1x08 - Désynchro (9/16) - Distraction
À Walter Payton, comme dans la plupart des lycées du pays, une salle de classe est généralement affectée à un professeur. Cette distribution permet aux enseignants de ne pas perdre de temps d'un cours à l'autre, de préparer la pièce sans avoir peur de gêner qui viendrait avant ou après eux, et globalement de l'agencer et éventuellement la décorer comme bon leur semble, afin de créer une atmosphère qu'ils jugent propice à l'apprentissage de leur matière selon leurs méthodes.
Strauss, en tant que remplaçant de Mrs. Hemmerson, fait cependant en ce qui le concerne cours dans une salle qui ne lui appartient pas vraiment. Ne sachant pas combien de temps il va rester, et par respect pour son aînée, il n'a pas changé quoi que ce soit à l'organisation de sa collègue depuis son investiture des lieux. D'autres que lui en auraient peut-être été embêtés, mais le jeune mathématicien s'est pour sa part adapté aux habitudes d'une autre sans difficulté apparente. Il faut dire aussi que par manque d'expérience il n'a sans doute pas encore eu l'occasion d'établir ses propres habitudes et préférences sur ce plan.

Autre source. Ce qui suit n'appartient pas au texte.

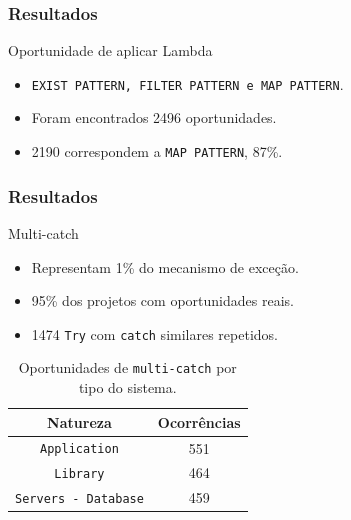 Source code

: \documentclass[]{beamer}
\begin{document}
	
	\begin{frame}[fragile, label=re]\frametitle{Resultados}
		\begin{block}{Oportunidade de aplicar Lambda}
			\begin{itemize}
				\item \texttt{EXIST PATTERN, FILTER PATTERN e MAP PATTERN}.
				\item Foram encontrados 2496 oportunidades.
				\item 2190 correspondem a \texttt{MAP PATTERN}, 87\%.
			\end{itemize}
		\end{block}
	\end{frame}
	
	\begin{frame}[fragile, label=re]\frametitle{Resultados}
		\begin{block}{Multi-catch}
			\begin{itemize}
				\item Representam 1\% do mecanismo de exceção.
				
				\item 95\% dos projetos com oportunidades reais.
				
				\item 1474 \texttt{Try} com \texttt{catch} similares repetidos.
				
			\end{itemize}
			
		\end{block}
		
		\begin{table}[h]
			\centering
			\caption{Oportunidades de \texttt{multi-catch} por tipo do sistema.}
			\begin{tabular}{cc}
				\hline
				Natureza & Ocorrências \\ 
				\hline \hline
				\texttt{Application} & 551 \\ 
				\texttt{Library} &  464 \\ 
				\texttt{Servers - Database} &  459 \\ \hline
			\end{tabular}
			\label{tab:oportunidadesMulticatch} %
		\end{table}
		
	\end{frame}	
	
\end{document}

Suite à l'Incident, les professeurs même les plus anciens ont tous réarrangé leur espace, quand ils n'ont pas carrément décidé d'échanger de salle avec un collègue, afin d'éviter de mauvais souvenirs à eux-mêmes et aux élèves qui étaient avec eux lors de la prise d'otages. Malgré son statut d'intérimaire, personne n'aurait été surpris que Strauss suive le mouvement. Pourtant, le grand brun en costume a à nouveau opté pour tout conserver en l'état, moyennant la réparation du plafond évidemment, mais sinon sans modification aucune. Personne n'a osé l'interroger sur le sujet, supposant simplement que c'était encore le respect de son prédécesseur qui se cachait derrière ce choix.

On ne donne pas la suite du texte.